As @TinNguyen suggested, we can used grep
to check some information, like the "vcores" lines... Perhaps other readers can suggest other grep strategies. So, this answer is a Wiki to consolidate all suggestions
All parsing suggestions are parsing the myYarnLog.txt
file of the question,
yarn logs -applicationId application_1581298836342_95477 > myYarnLog.txt
Command and plugins suggestions
ag
. Key filter. Example: ag vcores myYarnLog.txt
.
grep
. Key filter. Example: grep -i vcores myYarnLog.txt
.
awk
. Turing-complete filter and formater.
Example: awk "/vcores/i {print $0}" myYarnLog.txt
lnav
, the "Log-file Navigator", http://lnav.org/features (git).
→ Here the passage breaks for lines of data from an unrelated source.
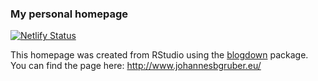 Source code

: ### My personal homepage

[![Netlify Status](https://api.netlify.com/api/v1/badges/872672c6-f561-41bc-a56e-febb75578293/deploy-status)](https://app.netlify.com/sites/johannesbgruber/deploys)

This homepage was created from RStudio using the [blogdown](https://github.com/rstudio/blogdown) package. You can find the page here: http://www.johannesbgruber.eu/
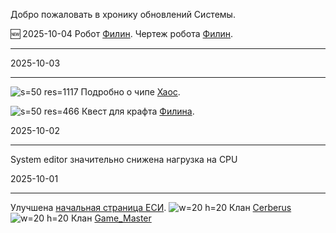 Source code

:  
Добро пожаловать в хронику обновлений Системы.

🆕 2025-10-04
Робот [Филин](/sys/robots/warrior/filin).
Чертеж робота [Филин](/sys/economy/design/robots/filin-plan).
___

2025-10-03
___
![s=50 res=1117]() Подробно о чипе [Хаос](/sys/items/chips/chaos).

![s=50 res=466]() Квест для крафта [Филина](/sys/tasks/filin).

2025-10-02
___
System editor значительно снижена нагрузка на CPU

2025-10-01
___
Улучшена [начальная страница ЕСИ](/sys).
![w=20 h=20](clan/13) Клан [Cerberus](/sys/clan/13)
![w=20 h=20](clan/25) Клан [Game_Master](/sys/clan/25) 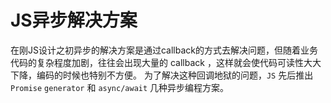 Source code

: # JS异步解决方案

在刚JS设计之初异步的解决方案是通过callback的方式去解决问题，但随着业务代码的复杂程度加剧，往往会出现大量的 callback ，这样就会使代码可读性大大下降，编码的时候也特别不方便。
为了解决这种回调地狱的问题，`JS` 先后推出 `Promise` `generator` 和 `async/await` 几种异步编程方案。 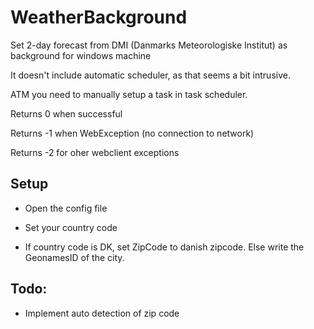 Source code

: # WeatherBackground
Set 2-day forecast from DMI (Danmarks Meteorologiske Institut) as background for windows machine

It doesn't include automatic scheduler, as that seems a bit intrusive.

ATM you need to manually setup a task in task scheduler. 

Returns 0 when successful

Returns -1 when WebException (no connection to network)

Returns -2 for oher webclient exceptions

## Setup

- Open the config file 

- Set your country code

- If country code is DK, set ZipCode to danish zipcode. Else write the GeonamesID of the city.

## Todo:

- Implement auto detection of zip code
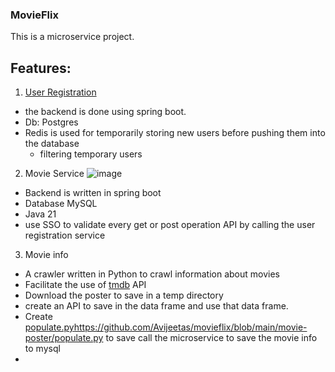 ### MovieFlix 
This is a microservice project.
## Features:
1. [User Registration](https://github.com/Avijeetas/UserRegistration)
  * the backend is done using spring boot.
  * Db: Postgres
  * Redis is used for temporarily storing new users before pushing them into the database
    * filtering temporary users
2. Movie Service
![image](https://github.com/Avijeetas/movieflix/assets/18629416/6c058d7a-b649-44b4-bcab-b2b4304b3ba2)

* Backend is written in spring boot
* Database MySQL
* Java 21
* use SSO to validate every get or post operation API by calling the user registration service
3. Movie info
  * A crawler written in Python to crawl information about movies
  * Facilitate the use of [tmdb](https://developer.themoviedb.org/reference/intro/getting-started) API
  * Download the poster to save in a temp directory
  * create an API to save in the data frame and use that data frame.
  * Create [populate.py](https://github.com/Avijeetas/movieflix/blob/main/movie-poster/populate.py)https://github.com/Avijeetas/movieflix/blob/main/movie-poster/populate.py  to save call the microservice to save the movie info to mysql
  * 
 
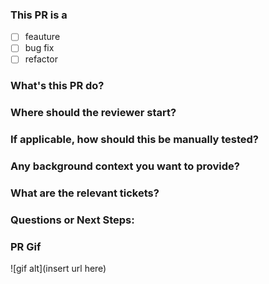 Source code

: ### This PR is a
- [ ] feauture
- [ ] bug fix
- [ ] refactor
### What's this PR do?
### Where should the reviewer start?
### If applicable, how should this be manually tested?
### Any background context you want to provide?
### What are the relevant tickets?
### Questions or Next Steps:
### PR Gif
![gif alt](insert url here)
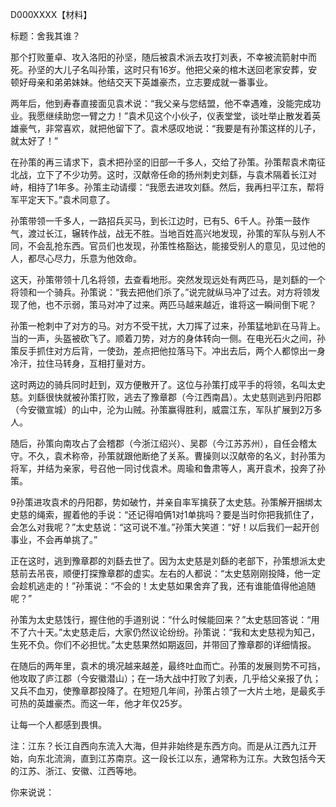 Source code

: D000XXXX【材料】

标题：舍我其谁？



那个打败董卓、攻入洛阳的孙坚，随后被袁术派去攻打刘表，不幸被流箭射中而死。孙坚的大儿子名叫孙策，这时只有16岁。他把父亲的棺木送回老家安葬，安顿好母亲和弟弟妹妹。他结交天下英雄豪杰，立志要成就一番事业。

两年后，他到寿春直接面见袁术说：“我父亲与您结盟，他不幸遇难，没能完成功业。我愿继续助您一臂之力！”袁术见这个小伙子，仪表堂堂，谈吐举止散发着英雄豪气，非常喜欢，就把他留下了。袁术感叹地说：“我要是有孙策这样的儿子，就太好了！”

在孙策的再三请求下，袁术把孙坚的旧部一千多人，交给了孙策。孙策帮袁术南征北战，立下了不少功劳。这时，汉献帝任命的扬州刺史刘繇，与袁术隔着长江对峙，相持了1年多。孙策主动请缨：“我愿去进攻刘繇。然后，我再扫平江东，帮将军平定天下。”袁术同意了。

孙策带领一千多人，一路招兵买马，到长江边时，已有5、6千人。孙策一鼓作气，渡过长江，辗转作战，战无不胜。当地百姓高兴地发现，孙策的军队与别人不同，不会乱抢东西。官员们也发现，孙策性格豁达，能接受别人的意见，见过他的人，都尽心尽力，乐意为他效命。

这天，孙策带领十几名将领，去查看地形。突然发现远处有两匹马，是刘繇的一个将领和一个骑兵。孙策说：“我去把他们杀了。”说完就纵马冲了过去。对方将领发现了他，也不示弱，策马对冲了过来。两匹马越来越近，谁将这一瞬间倒下呢？

孙策一枪刺中了对方的马。对方不受干扰，大刀挥了过来，孙策猛地趴在马背上。当的一声，头盔被砍飞了。顺着刀势，对方的身体转向一侧。在电光石火之间，孙策反手抓住对方后背，一使劲，差点把他拉落马下。冲出去后，两个人都惊出一身冷汗，拉住马转身，互相打量对方。

这时两边的骑兵同时赶到，双方便散开了。这位与孙策打成平手的将领，名叫太史慈。刘繇很快就被孙策打败，逃去了豫章郡（今江西南昌）。太史慈则逃到丹阳郡（今安徽宣城）的山中，沦为山贼。孙策赢得胜利，威震江东，军队扩展到2万多人。

随后，孙策向南攻占了会稽郡（今浙江绍兴）、吴郡（今江苏苏州），自任会稽太守。不久，袁术称帝，孙策就跟他断绝了关系。曹操则以汉献帝的名义，封孙策为将军，并结为亲家，号召他一同讨伐袁术。周瑜和鲁肃等人，离开袁术，投奔了孙策。

9孙策进攻袁术的丹阳郡，势如破竹，并亲自率军擒获了太史慈。孙策解开捆绑太史慈的绳索，握着他的手说：“还记得咱俩1对1单挑吗？要是当时你把我抓住了，会怎么对我呢？”太史慈说：“这可说不准。”孙策大笑道：“好！以后我们一起开创事业，不会再单挑了。”

正在这时，逃到豫章郡的刘繇去世了。因为太史慈是刘繇的老部下，孙策想派太史慈前去吊丧，顺便打探豫章郡的虚实。左右的人都说：“太史慈刚刚投降，他一定会趁机逃走的！”孙策说：“不会的！太史慈如果舍弃了我，还有谁能值得他追随呢？”

孙策为太史慈饯行，握住他的手道别说：“什么时候能回来？”太史慈回答说：“用不了六十天。”太史慈走后，大家仍然议论纷纷。孙策说：“我和太史慈视为知己，生死不负。你们不必担忧。”太史慈果然如期返回，并带回了豫章郡的详细情报。

在随后的两年里，袁术的境况越来越差，最终吐血而亡。孙策的发展则势不可挡，他攻取了庐江郡（今安徽潜山）；在一场大战中打败了刘表，几乎给父亲报了仇；又兵不血刃，使豫章郡投降了。在短短几年间，孙策占领了一大片土地，是最炙手可热的英雄豪杰。而这一年，他才年仅25岁。

让每一个人都感到畏惧。



注：江东？长江自西向东流入大海，但并非始终是东西方向。而是从江西九江开始，向东北流淌，直到江苏南京。这一段长江以东，通常称为江东。大致包括今天的江苏、浙江、安徽、江西等地。



你来说说：

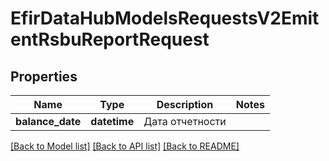 # EfirDataHubModelsRequestsV2EmitentRsbuReportRequest

## Properties
Name | Type | Description | Notes
------------ | ------------- | ------------- | -------------
**balance_date** | **datetime** | Дата отчетности | 

[[Back to Model list]](../README.md#documentation-for-models) [[Back to API list]](../README.md#documentation-for-api-endpoints) [[Back to README]](../README.md)

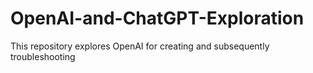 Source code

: # OpenAI-and-ChatGPT-Exploration
This repository explores OpenAI for creating and subsequently troubleshooting 
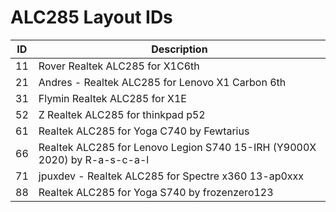 # ALC285 Layout IDs

| ID | Description |
|---|---|
| 11 | Rover Realtek ALC285 for X1C6th |
| 21 | Andres - Realtek ALC285 for  Lenovo X1 Carbon 6th  |
| 31 | Flymin Realtek ALC285 for X1E |
| 52 | Z Realtek ALC285 for thinkpad p52 |
| 61 | Realtek ALC285 for Yoga C740 by Fewtarius |
| 66 | Realtek ALC285 for Lenovo Legion S740 15-IRH (Y9000X 2020) by R-a-s-c-a-l |
| 71 | jpuxdev - Realtek ALC285 for Spectre x360 13-ap0xxx |
| 88 | Realtek ALC285 for Yoga S740 by frozenzero123 |
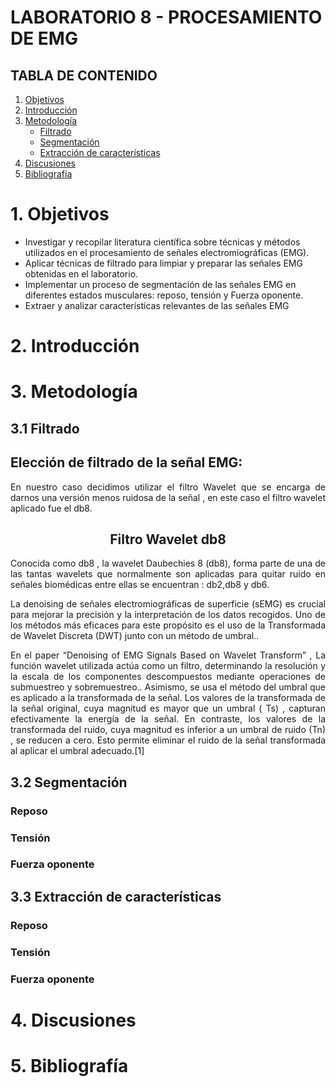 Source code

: # LABORATORIO 8 - PROCESAMIENTO DE EMG

## TABLA DE CONTENIDO

1. [Objetivos](#id1)
2. [Introducción](#id2)
3. [Metodología](#id3)
   - [Filtrado](#id4)
   - [Segmentación](#id5)
   - [Extracción de características](#id6)
4. [Discusiones](#id7)
5. [Bibliografía](#id8)

# 1. Objetivos <a name="id1"></a>
   - Investigar y recopilar literatura científica sobre técnicas y métodos utilizados en el procesamiento de señales electromiográficas (EMG).
   - Aplicar técnicas de filtrado para limpiar y preparar las señales EMG obtenidas en el laboratorio.
   - Implementar un proceso de segmentación de las señales EMG en diferentes estados musculares: reposo, tensión y Fuerza oponente.
   - Extraer y analizar características relevantes de las señales EMG
     
# 2. Introducción<a name="id2"></a>
   

# 3. Metodología <a name="id3"></a>

## 3.1 Filtrado <a name="id4"></a>

## Elección de filtrado de la señal EMG:

<p align="justify">
En nuestro caso decidimos utilizar el filtro Wavelet que se encarga de darnos una versión menos ruidosa de la señal , en este caso el filtro wavelet aplicado fue el db8.
</p> 

<div align="center">
<h2>Filtro Wavelet db8</h2>
</div>

<p align="justify">
Conocida como db8 , la wavelet Daubechies 8 (db8), forma parte de una de las tantas wavelets que normalmente son aplicadas para quitar ruido en señales biomédicas entre ellas se encuentran : db2,db8 y db6.
</p> 

<p align="justify">
La denoising de señales electromiográficas de superficie (sEMG) es crucial para mejorar la precisión y la interpretación de los datos recogidos. Uno de los métodos más eficaces para este propósito es el uso de la Transformada de Wavelet Discreta (DWT) junto con un método de umbral..
</p> 

<p align="justify">
En el paper “Denoising of EMG Signals Based on Wavelet Transform” , La función wavelet utilizada actúa como un filtro, determinando la resolución y la escala de los componentes descompuestos mediante operaciones de submuestreo y sobremuestreo.. Asimismo, se usa el método del umbral que es aplicado a la transformada de la señal. Los valores de la transformada de la señal original, cuya magnitud es mayor que un umbral ( Ts) , capturan efectivamente la energía de la señal. En contraste, los valores de la transformada del ruido, cuya magnitud es inferior a un umbral de ruido (Tn) , se reducen a cero. Esto permite eliminar el ruido de la señal transformada al aplicar el umbral adecuado.[1]
</p> 


## 3.2 Segmentación <a name="id5"></a>

### Reposo

### Tensión

### Fuerza oponente

## 3.3 Extracción de características <a name="id6"></a>

### Reposo

### Tensión

### Fuerza oponente

# 4. Discusiones <a name="id7"></a>

# 5. Bibliografía <a name="id8"></a>
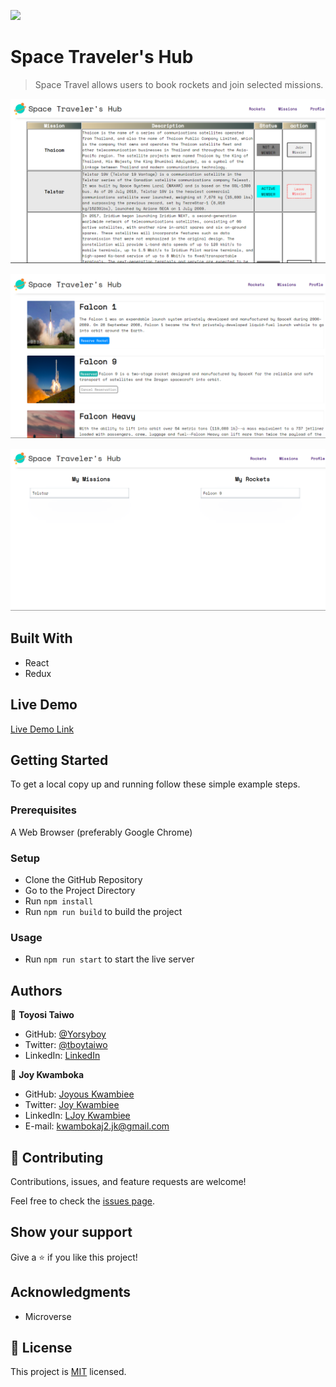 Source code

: ![](https://img.shields.io/badge/Microverse-blueviolet)

# Space Traveler's Hub

> Space Travel allows users to book rockets and join selected missions.

![missions](./mission.png) <br>

![rockets](./rocket.png) <br>

![profile](./profile.png) <br>

## Built With

- React
- Redux

## Live Demo

[Live Demo Link](https://space-travel00.netlify.app/)

## Getting Started

To get a local copy up and running follow these simple example steps.

### Prerequisites

A Web Browser (preferably Google Chrome)

### Setup

- Clone the GitHub Repository
- Go to the Project Directory
- Run `npm install`
- Run `npm run build` to build the project

### Usage

- Run `npm run start` to start the live server

## Authors

👤 **Toyosi Taiwo**

- GitHub: [@Yorsyboy](https://github.com/Yorsyboy)
- Twitter: [@tboytaiwo](https://twitter.com/Tboytaiwo)
- LinkedIn: [LinkedIn](https://linkedin.com/in/taiwo-toyosi)

👤 **Joy Kwamboka**

- GitHub: [Joyous Kwambiee](https://github.com/kwambiee)
- Twitter: [Joy Kwambiee](https://twitter.com/kwambiee)
- LinkedIn: [LJoy Kwambiee](https://www.linkedin.com/in/joy-kwamboka/)
- E-mail: kwambokaj2.jk@gmail.com

## 🤝 Contributing

Contributions, issues, and feature requests are welcome!

Feel free to check the [issues page](../../issues/).

## Show your support

Give a ⭐️ if you like this project!

## Acknowledgments

- Microverse

## 📝 License

This project is [MIT](./LICENSE) licensed.
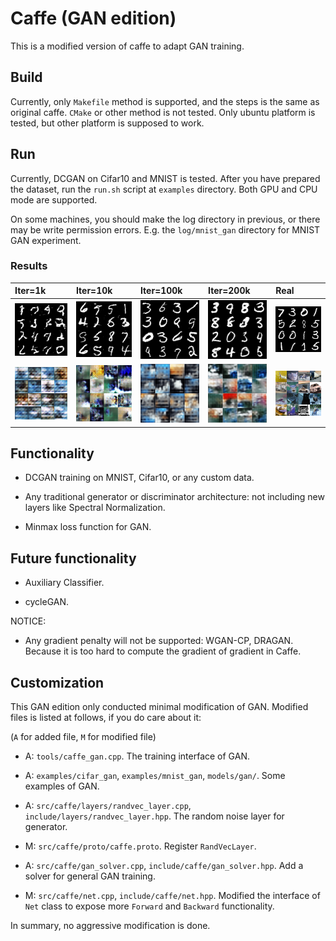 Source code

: # Caffe (GAN edition)

This is a modified version of caffe to adapt GAN training. 

## Build

Currently, only `Makefile` method is supported, and the steps is the same as original caffe. `CMake` or other method is not tested. Only ubuntu platform is tested, but other platform is supposed to work.

## Run

Currently, DCGAN on Cifar10 and MNIST is tested. After you have prepared the dataset, run the `run.sh` script at `examples` directory. Both GPU and CPU mode are supported.

On some machines, you should make the log directory in previous, or there may be write permission errors. E.g. the `log/mnist_gan` directory for MNIST GAN experiment.

### Results

|Iter=1k|Iter=10k|Iter=100k|Iter=200k|Real|
|:--|:--|:--|:--|:--|
|![](docs/gan/mnist_fake_1000.png)|![](docs/gan/mnist_fake_10000.png)|![](docs/gan/mnist_fake_100000.png)|![](docs/gan/mnist_fake_200000.png)|![](docs/gan/mnist_real.png)|
|![](docs/gan/cifar_fake_1000.png)|![](docs/gan/cifar_fake_10000.png)|![](docs/gan/cifar_fake_100000.png)|![](docs/gan/cifar_fake_200000.png)|![](docs/gan/cifar_real.png)|

## Functionality

- DCGAN training on MNIST, Cifar10, or any custom data.

- Any traditional generator or discriminator architecture: not including new layers like Spectral Normalization.

- Minmax loss function for GAN.

## Future functionality

- Auxiliary Classifier.

- cycleGAN.

NOTICE:

- Any gradient penalty will not be supported: WGAN-CP, DRAGAN. Because it is too hard to compute the gradient of gradient in Caffe.

## Customization

This GAN edition only conducted minimal modification of GAN. Modified files is listed at follows, if you do care about it:

(`A` for added file, `M` for modified file)

- A: `tools/caffe_gan.cpp`. The training interface of GAN.

- A: `examples/cifar_gan`, `examples/mnist_gan`, `models/gan/`. Some examples of GAN.

- A: `src/caffe/layers/randvec_layer.cpp`, `include/layers/randvec_layer.hpp`. The random noise layer for generator.

- M: `src/caffe/proto/caffe.proto`. Register `RandVecLayer`.

- A: `src/caffe/gan_solver.cpp`, `include/caffe/gan_solver.hpp`. Add a solver for general GAN training.

- M: `src/caffe/net.cpp`, `include/caffe/net.hpp`. Modified the interface of `Net` class to expose more `Forward` and `Backward` functionality.

In summary, no aggressive modification is done.
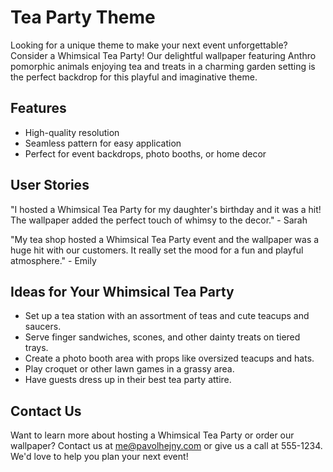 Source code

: <!--font:Futura-->

# Tea Party Theme

Looking for a unique theme to make your next event unforgettable? Consider a Whimsical Tea Party! Our delightful wallpaper featuring An<wbr>thro<wbr>po<wbr>mor<wbr>phic animals enjoying tea and treats in a charming garden setting is the perfect backdrop for this playful and imaginative theme.

## Features

-   High-quality resolution
-   Seamless pattern for easy application
-   Perfect for event backdrops, photo booths, or home decor

## User Stories

"I hosted a Whimsical Tea Party for my daughter's birthday and it was a hit! The wallpaper added the perfect touch of whimsy to the decor." - Sarah

"My tea shop hosted a Whimsical Tea Party event and the wallpaper was a huge hit with our customers. It really set the mood for a fun and playful atmosphere." - Emily

## Ideas for Your Whimsical Tea Party

-   Set up a tea station with an assortment of teas and cute teacups and saucers.
-   Serve finger sandwiches, scones, and other dainty treats on tiered trays.
-   Create a photo booth area with props like oversized teacups and hats.
-   Play croquet or other lawn games in a grassy area.
-   Have guests dress up in their best tea party attire.

## Contact Us

Want to learn more about hosting a Whimsical Tea Party or order our wallpaper? Contact us at me@pavolhejny.com or give us a call at 555-1234. We'd love to help you plan your next event!

<!--

Write me content for website with wallpaper which alt text is:

"A whimsical tea party with An<wbr>thro<wbr>po<wbr>mor<wbr>phic animals"

The name/title of the page should not be 1:1 copy of the alt text but rather a real content of the website which is using this wallpaper.

- Use markdown format
- Start with heading
- Heading should be short and concise
- The content should look like a real website
- The website should not be about the wallpaper, wallpaper is just a related background
- Heading should be contain work "wallpaper" or "background"
- Include real sections like references, contact, user stories, etc. use things relevant to the page purpose.
- Feel free to use structure like headings, bullets, numbering, blockquotes, paragraphs, horizontal lines, etc.
- You can use formatting like bold or _italic_
- You can include UTF-8 emojis
- Links should be only #hash anchors (and you can refer to the document itself)
- Do not include images


---


# Whimsical Tea Party Wallpaper for Your Next Event

Are you planning a tea party or any other event that requires a touch of whimsy? Look no further than our Whimsical Tea Party Wallpaper! This delightful wallpaper features An<wbr>thro<wbr>po<wbr>mor<wbr>phic animals enjoying tea and treats in a charming garden setting.

## Features
- High-quality resolution
- Seamless pattern for easy application
- Perfect for event backdrops, photo booths, or home decor

## User Stories
"I used this wallpaper as the backdrop for my daughter's Alice in Wonderland themed birthday party and it was a hit!" - Sarah

"I love the playful design of this wallpaper. It added the perfect touch to my tea shop's Instagram feed." - Emily

## References
Check out our [Instagram page](#) for more inspiration on how to use our Whimsical Tea Party Wallpaper.

## Contact Us
Have questions or want to place an order? Contact us at me@pavolhejny.com or give us a call at 555-1234. We'd be happy to help bring a touch of whimsy to your next event!


---


Heading should not include word "wallpaper". The website should not be about the wallpaper itself, wallpaper is just a related background, rewrite whole content.


---


# Whimsical Tea Party Theme for Your Next Event

Looking for a unique theme to make your next event unforgettable? Consider a Whimsical Tea Party! Our delightful wallpaper featuring An<wbr>thro<wbr>po<wbr>mor<wbr>phic animals enjoying tea and treats in a charming garden setting is the perfect backdrop for this playful and imaginative theme.

## Features
- High-quality resolution
- Seamless pattern for easy application
- Perfect for event backdrops, photo booths, or home decor

## User Stories
"I hosted a Whimsical Tea Party for my daughter's birthday and it was a hit! The wallpaper added the perfect touch of whimsy to the decor." - Sarah

"My tea shop hosted a Whimsical Tea Party event and the wallpaper was a huge hit with our customers. It really set the mood for a fun and playful atmosphere." - Emily

## Ideas for Your Whimsical Tea Party
- Set up a tea station with an assortment of teas and cute teacups and saucers.
- Serve finger sandwiches, scones, and other dainty treats on tiered trays.
- Create a photo booth area with props like oversized teacups and hats.
- Play croquet or other lawn games in a grassy area.
- Have guests dress up in their best tea party attire.

## Contact Us
Want to learn more about hosting a Whimsical Tea Party or order our wallpaper? Contact us at me@pavolhejny.com or give us a call at 555-1234. We'd love to help you plan your next event!

-->
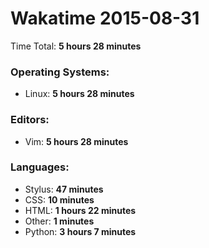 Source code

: # Wakatime 2015-08-31

Time Total: **5 hours 28 minutes**

### Operating Systems:
- Linux: **5 hours 28 minutes** 

### Editors:
- Vim: **5 hours 28 minutes** 

### Languages:
- Stylus: **47 minutes** 
- CSS: **10 minutes** 
- HTML: **1 hours 22 minutes** 
- Other: **1 minutes** 
- Python: **3 hours 7 minutes**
Accepts regex-filtering and others.
Key suggestions
Key-words to filter relevant information for performance analysis.
Standard log terms:
LogAggregationType. Log-file standard attribute. Example: AGGREGATED.
INFO CodeGenerator. Example: "Code generated in 381.632282 ms"
INFO MemoryStore.Example: "Block broadcast_13_piece0 stored as bytes in memory (estimated size 11.5 KB, free 37.2 GB)"
INFO TorrentBroadcast. Example: "Reading broadcast variable 13 took 91 ms"
...
Generic terms, used in some logs:
vcore. A term, virtual-cores, that can be used as unit. Examples: "4 vcores" or "5 seconds per vcore".
stored as bytes in memory. Example: a line with no tag, say "Block broadcast_13 stored as values in memory (estimated size 26.3 KB, free 37.2 GB)"
bytes result sent to driver. Is relevant?
...
Spark-specific key-words:
Filtering rules
... use of columns, composite filters, calculate totals, etc.
Example of awk rule: /LogAggregationType/ {print "log type: " $2}
.
Evidence-based tuning of config
In any evidence-based practice we need data to analyse and act... In this case the data of the log-file, to do good changes in the config-file.

See how to change config files on Yarn, Spark, etc.